The SmarK Rant for WWF Wrestling Challenge – 11.22.86
OK, after taking yesterday off with a repost of the Main Event #5 (which literally no one clued into!) we’re back on the reviewing horse again with some Wrestling Challenge in place of NWA Powerrr. I know you’re heartbroken. But there’s only two episodes of this one left as well.
Taped from Glens Falls, NY, STILL. This feels like a really long taping cycle.
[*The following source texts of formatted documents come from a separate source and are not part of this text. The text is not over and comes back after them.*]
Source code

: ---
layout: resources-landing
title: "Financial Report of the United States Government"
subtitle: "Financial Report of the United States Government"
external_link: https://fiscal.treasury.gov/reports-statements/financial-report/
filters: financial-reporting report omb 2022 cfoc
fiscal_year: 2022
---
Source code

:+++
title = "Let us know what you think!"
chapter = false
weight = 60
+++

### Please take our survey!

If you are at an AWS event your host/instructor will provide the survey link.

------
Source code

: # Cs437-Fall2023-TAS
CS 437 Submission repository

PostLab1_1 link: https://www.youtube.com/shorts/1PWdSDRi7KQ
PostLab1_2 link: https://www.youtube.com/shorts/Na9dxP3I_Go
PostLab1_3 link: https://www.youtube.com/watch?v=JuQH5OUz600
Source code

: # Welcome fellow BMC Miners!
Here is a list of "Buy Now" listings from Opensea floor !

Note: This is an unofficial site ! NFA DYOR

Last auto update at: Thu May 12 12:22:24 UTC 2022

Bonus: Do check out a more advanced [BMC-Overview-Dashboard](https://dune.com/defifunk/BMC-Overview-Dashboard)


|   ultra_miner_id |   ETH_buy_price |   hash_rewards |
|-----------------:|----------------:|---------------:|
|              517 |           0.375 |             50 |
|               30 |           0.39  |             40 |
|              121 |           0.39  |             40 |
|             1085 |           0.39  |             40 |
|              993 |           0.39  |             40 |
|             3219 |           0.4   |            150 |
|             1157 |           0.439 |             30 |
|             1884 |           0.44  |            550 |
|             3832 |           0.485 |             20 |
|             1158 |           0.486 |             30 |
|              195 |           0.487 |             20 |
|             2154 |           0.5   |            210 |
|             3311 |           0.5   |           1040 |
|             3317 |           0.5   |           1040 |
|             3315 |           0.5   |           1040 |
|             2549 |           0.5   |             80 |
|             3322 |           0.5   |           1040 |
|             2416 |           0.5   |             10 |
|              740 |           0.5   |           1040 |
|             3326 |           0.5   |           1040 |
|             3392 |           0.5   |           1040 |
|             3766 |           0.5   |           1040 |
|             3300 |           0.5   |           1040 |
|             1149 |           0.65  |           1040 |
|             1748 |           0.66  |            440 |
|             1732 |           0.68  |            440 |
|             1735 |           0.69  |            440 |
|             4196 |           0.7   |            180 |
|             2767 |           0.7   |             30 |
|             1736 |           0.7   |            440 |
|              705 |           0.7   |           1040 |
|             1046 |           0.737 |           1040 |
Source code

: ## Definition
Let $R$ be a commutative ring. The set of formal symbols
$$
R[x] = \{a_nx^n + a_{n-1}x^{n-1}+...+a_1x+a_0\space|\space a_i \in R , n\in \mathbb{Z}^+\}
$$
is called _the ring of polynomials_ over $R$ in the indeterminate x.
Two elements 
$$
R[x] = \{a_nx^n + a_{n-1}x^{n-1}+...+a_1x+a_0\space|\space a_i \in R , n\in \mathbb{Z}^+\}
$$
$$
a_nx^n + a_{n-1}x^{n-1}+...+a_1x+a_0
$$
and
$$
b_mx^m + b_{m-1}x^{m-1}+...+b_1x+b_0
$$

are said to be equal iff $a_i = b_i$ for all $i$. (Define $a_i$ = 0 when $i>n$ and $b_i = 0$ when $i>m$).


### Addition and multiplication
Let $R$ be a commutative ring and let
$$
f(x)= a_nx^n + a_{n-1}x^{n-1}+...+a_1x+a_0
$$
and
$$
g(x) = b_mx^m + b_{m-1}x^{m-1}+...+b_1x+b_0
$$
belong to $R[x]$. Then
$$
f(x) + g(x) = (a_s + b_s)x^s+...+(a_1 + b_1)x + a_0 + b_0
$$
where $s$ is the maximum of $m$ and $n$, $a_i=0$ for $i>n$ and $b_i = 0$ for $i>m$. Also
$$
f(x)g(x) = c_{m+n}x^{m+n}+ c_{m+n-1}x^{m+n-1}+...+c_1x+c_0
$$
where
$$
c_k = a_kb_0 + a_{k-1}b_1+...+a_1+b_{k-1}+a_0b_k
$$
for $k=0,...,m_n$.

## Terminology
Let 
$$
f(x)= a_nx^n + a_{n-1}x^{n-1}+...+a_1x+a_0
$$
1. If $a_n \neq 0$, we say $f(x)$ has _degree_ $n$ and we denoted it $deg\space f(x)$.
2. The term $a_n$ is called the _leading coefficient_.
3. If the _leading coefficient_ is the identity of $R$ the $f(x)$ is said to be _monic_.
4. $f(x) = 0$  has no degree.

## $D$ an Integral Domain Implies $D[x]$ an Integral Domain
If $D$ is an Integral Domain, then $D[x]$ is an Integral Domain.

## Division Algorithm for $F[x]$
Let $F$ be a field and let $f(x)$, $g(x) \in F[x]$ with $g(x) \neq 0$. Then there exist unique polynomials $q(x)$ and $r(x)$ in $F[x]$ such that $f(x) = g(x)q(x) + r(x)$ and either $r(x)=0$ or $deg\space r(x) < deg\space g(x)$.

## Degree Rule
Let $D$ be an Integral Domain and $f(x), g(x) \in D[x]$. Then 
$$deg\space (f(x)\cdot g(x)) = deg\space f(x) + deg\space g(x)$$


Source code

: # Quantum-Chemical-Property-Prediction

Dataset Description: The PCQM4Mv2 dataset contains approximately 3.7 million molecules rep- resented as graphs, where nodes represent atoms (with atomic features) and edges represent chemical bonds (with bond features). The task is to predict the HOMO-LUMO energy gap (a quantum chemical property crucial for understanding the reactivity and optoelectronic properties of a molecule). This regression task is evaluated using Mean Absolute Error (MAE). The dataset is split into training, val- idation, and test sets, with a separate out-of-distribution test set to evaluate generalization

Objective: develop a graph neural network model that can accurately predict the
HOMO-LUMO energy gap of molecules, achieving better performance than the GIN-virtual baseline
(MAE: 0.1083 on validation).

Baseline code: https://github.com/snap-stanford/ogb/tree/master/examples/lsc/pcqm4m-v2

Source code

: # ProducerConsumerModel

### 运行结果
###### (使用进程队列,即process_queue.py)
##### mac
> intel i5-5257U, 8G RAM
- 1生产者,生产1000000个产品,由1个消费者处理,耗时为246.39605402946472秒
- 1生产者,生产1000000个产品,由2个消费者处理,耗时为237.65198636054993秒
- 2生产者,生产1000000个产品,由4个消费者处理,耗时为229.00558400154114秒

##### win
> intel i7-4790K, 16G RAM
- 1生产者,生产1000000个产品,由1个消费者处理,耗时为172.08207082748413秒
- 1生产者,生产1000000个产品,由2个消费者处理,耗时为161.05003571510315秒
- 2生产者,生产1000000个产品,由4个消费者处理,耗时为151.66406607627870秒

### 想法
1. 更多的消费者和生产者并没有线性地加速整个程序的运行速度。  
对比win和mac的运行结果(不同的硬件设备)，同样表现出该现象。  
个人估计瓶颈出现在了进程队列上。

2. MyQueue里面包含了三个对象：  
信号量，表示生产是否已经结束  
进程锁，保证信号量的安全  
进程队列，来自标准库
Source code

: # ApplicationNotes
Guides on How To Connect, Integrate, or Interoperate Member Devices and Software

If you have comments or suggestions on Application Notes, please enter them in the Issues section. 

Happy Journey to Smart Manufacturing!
Your hosts are Gorilla Monsoon & Bobby Heenan
The Moondogs v. The Hart Foundation
Well this is exceedingly random. It’s still “Brett” Hart at this point according to the graphics, for those keeping track. The Harts attack from behind, but Rex nails Bret with his bone and I guess the Moondogs are de facto babyfaces here. They work Bret over in the corner and we get an inset “promo” from the Dogs plotting their strategy, which proves to be Rex pantomiming hitting someone with the bone. Well he wasn’t wrong! At this point Bobby references the Red Sox blowing the World Series against the Mets. “The Red Sox didn’t cry when they lost, did they?” Yeah, they “didn’t cry” about it for nearly 20 years afterwards. Kind of weird to have that kind of momentous moment still being referenced as current at that point. Rex gets worked over by the Harts with stuff, but Spot gets a hot tag, and he’s the hot Dog I guess. Double elbow on Anvil gets two. But then the ref gets distracted and the Hart Attack finishes Rex at 3:54. This was, like, a match and stuff, and I mostly enjoyed it. 1 for 1.
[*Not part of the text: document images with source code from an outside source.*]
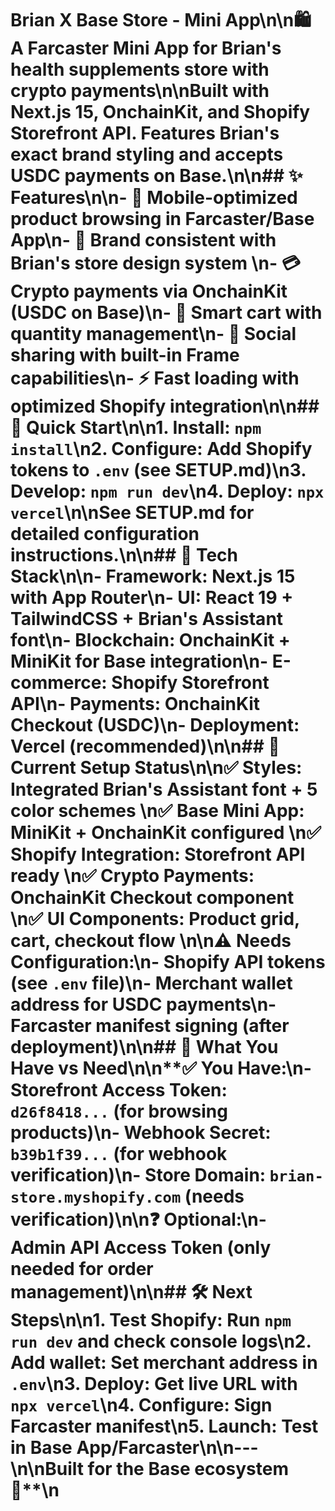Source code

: # Brian X Base Store - Mini App\n\n🛍️ **A Farcaster Mini App for Brian's health supplements store with crypto payments**\n\nBuilt with Next.js 15, OnchainKit, and Shopify Storefront API. Features Brian's exact brand styling and accepts USDC payments on Base.\n\n## ✨ Features\n\n- 📱 **Mobile-optimized** product browsing in Farcaster/Base App\n- 🎨 **Brand consistent** with Brian's store design system  \n- 💳 **Crypto payments** via OnchainKit (USDC on Base)\n- 🛒 **Smart cart** with quantity management\n- 🔗 **Social sharing** with built-in Frame capabilities\n- ⚡ **Fast loading** with optimized Shopify integration\n\n## 🚀 Quick Start\n\n1. **Install**: `npm install`\n2. **Configure**: Add Shopify tokens to `.env` (see SETUP.md)\n3. **Develop**: `npm run dev`\n4. **Deploy**: `npx vercel`\n\nSee **SETUP.md** for detailed configuration instructions.\n\n## 🔧 Tech Stack\n\n- **Framework**: Next.js 15 with App Router\n- **UI**: React 19 + TailwindCSS + Brian's Assistant font\n- **Blockchain**: OnchainKit + MiniKit for Base integration\n- **E-commerce**: Shopify Storefront API\n- **Payments**: OnchainKit Checkout (USDC)\n- **Deployment**: Vercel (recommended)\n\n## 🧪 Current Setup Status\n\n✅ **Styles**: Integrated Brian's Assistant font + 5 color schemes  \n✅ **Base Mini App**: MiniKit + OnchainKit configured  \n✅ **Shopify Integration**: Storefront API ready  \n✅ **Crypto Payments**: OnchainKit Checkout component  \n✅ **UI Components**: Product grid, cart, checkout flow  \n\n⚠️ **Needs Configuration**:\n- Shopify API tokens (see `.env` file)\n- Merchant wallet address for USDC payments\n- Farcaster manifest signing (after deployment)\n\n## 📝 What You Have vs Need\n\n**✅ You Have:**\n- Storefront Access Token: `d26f8418...` (for browsing products)\n- Webhook Secret: `b39b1f39...` (for webhook verification)\n- Store Domain: `brian-store.myshopify.com` (needs verification)\n\n**❓ Optional:**\n- Admin API Access Token (only needed for order management)\n\n## 🛠️ Next Steps\n\n1. **Test Shopify**: Run `npm run dev` and check console logs\n2. **Add wallet**: Set merchant address in `.env`\n3. **Deploy**: Get live URL with `npx vercel`\n4. **Configure**: Sign Farcaster manifest\n5. **Launch**: Test in Base App/Farcaster\n\n---\n\n**Built for the Base ecosystem 🔵**\n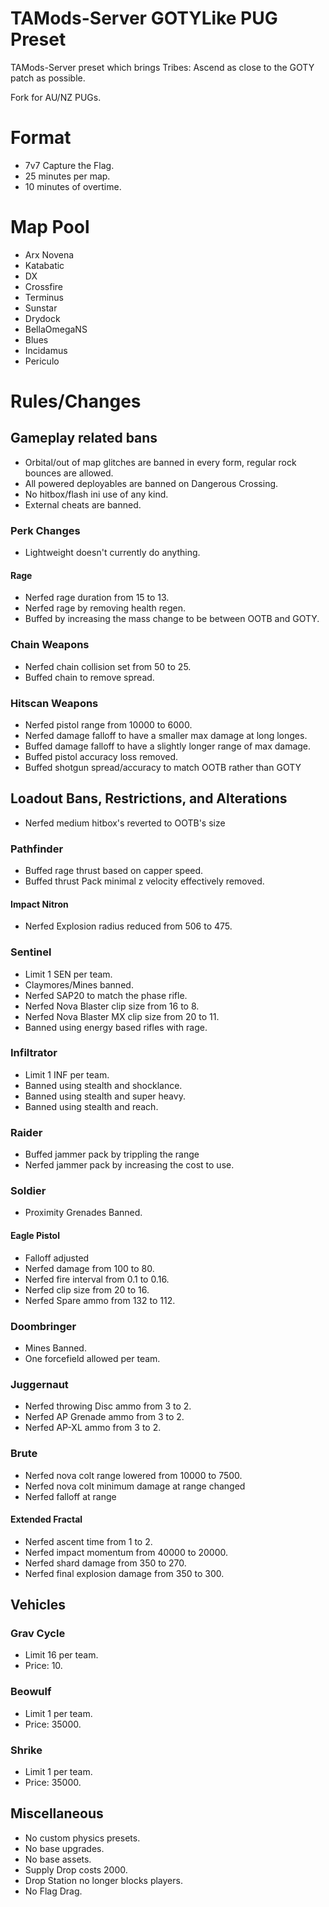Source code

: # TAMods-Server GOTYLike PUG Preset

TAMods-Server preset which brings Tribes: Ascend as close to the GOTY patch as possible.

Fork for AU/NZ PUGs.

# Format
- 7v7 Capture the Flag.
- 25 minutes per map.
- 10 minutes of overtime.

# Map Pool
- Arx Novena
- Katabatic
- DX
- Crossfire
- Terminus
- Sunstar
- Drydock
- BellaOmegaNS
- Blues
- Incidamus
- Periculo

# Rules/Changes

## Gameplay related bans
- Orbital/out of map glitches are banned in every form, regular rock bounces are allowed.
- All powered deployables are banned on Dangerous Crossing.
- No hitbox/flash ini use of any kind. 
- External cheats are banned.

### Perk Changes
- Lightweight doesn't currently do anything.
#### Rage
- Nerfed rage duration from 15 to 13.
- Nerfed rage by removing health regen.
- Buffed by increasing the mass change to be between OOTB and GOTY.

### Chain Weapons
- Nerfed chain collision set from 50 to 25.
- Buffed chain to remove spread.

### Hitscan Weapons
- Nerfed pistol range from 10000 to 6000.
- Nerfed damage falloff to have a smaller max damage at long longes.
- Buffed damage falloff to have a slightly longer range of max damage.
- Buffed pistol accuracy loss removed.
- Buffed shotgun spread/accuracy to match OOTB rather than GOTY

## Loadout Bans, Restrictions, and Alterations
- Nerfed medium hitbox's reverted to OOTB's size

### Pathfinder
- Buffed rage thrust based on capper speed.
- Buffed thrust Pack minimal z velocity effectively removed.

#### Impact Nitron
- Nerfed Explosion radius reduced from 506 to 475.

### Sentinel
- Limit 1 SEN per team.
- Claymores/Mines banned.
- Nerfed SAP20 to match the phase rifle.
- Nerfed Nova Blaster clip size from 16 to 8.
- Nerfed Nova Blaster MX clip size from 20 to 11.
- Banned using energy based rifles with rage.

### Infiltrator
- Limit 1 INF per team.
- Banned using stealth and shocklance.
- Banned using stealth and super heavy.
- Banned using stealth and reach.

### Raider
- Buffed jammer pack by trippling the range
- Nerfed jammer pack by increasing the cost to use.

### Soldier
- Proximity Grenades Banned.

#### Eagle Pistol
- Falloff adjusted
- Nerfed damage from 100 to 80.
- Nerfed fire interval from 0.1 to 0.16.
- Nerfed clip size from 20 to 16.
- Nerfed Spare ammo from 132 to 112.

### Doombringer
- Mines Banned.
- One forcefield allowed per team.

### Juggernaut
- Nerfed throwing Disc ammo from 3 to 2.
- Nerfed AP Grenade ammo from 3 to 2.
- Nerfed AP-XL ammo from 3 to 2.

### Brute
- Nerfed nova colt range lowered from 10000 to 7500.
- Nerfed nova colt minimum damage at range changed
- Nerfed falloff at range

#### Extended Fractal
- Nerfed ascent time from 1 to 2.
- Nerfed impact momentum from 40000 to 20000.
- Nerfed shard damage from 350 to 270.
- Nerfed final explosion damage from 350 to 300.

## Vehicles
### Grav Cycle
- Limit 16 per team.
- Price: 10.

### Beowulf
- Limit 1 per team.
- Price: 35000.

### Shrike
- Limit 1 per team.
- Price: 35000.

## Miscellaneous
- No custom physics presets.
- No base upgrades.
- No base assets.
- Supply Drop costs 2000.
- Drop Station no longer blocks players.
- No Flag Drag.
Wrestler’s Rebuttal with the Rougeaus, as they peruse the WWF Magazine and they’re really cheesed about the Hart Foundation claiming to be the #1 tag team in the WWF. First they have to beat the Rougeaus! Well they took care of that about a million times in 1987.
The CAN-AM CONNECTION v. Barry O & The Gladiator
Holy cow, we’re up to that already? The Can-Ams are clearly “pretty boys” here and women-folk in the crowd are READY FOR IT. Bring on the beefcake, they say. Martel and Zenk get a double-team kneelift on the late Barry O and exchange a high five over it, and then Martel goes to work on Gladiator’s arm. Back to Barry and he gets caught in the Can-Am corner and double-teamed and Martel slams him, but the jobbers try to double-team and the Can-Ams run them together and dropkick them. Barry O gets tossed and Martel does an atomic drop on Gladiator, into a crossbody from Zenk, who then slingshots Martel from the apron with a splash for the pin at 3:25 and the ladies are like YES PLEASE. Man Zenk not only threw away a ton of money when he burned that bridge, but probably a lot of long-term loving relationship possibilities with audience members as well. 2 for 2. It’s crazy that Vince was so far behind the curve on that particular trend.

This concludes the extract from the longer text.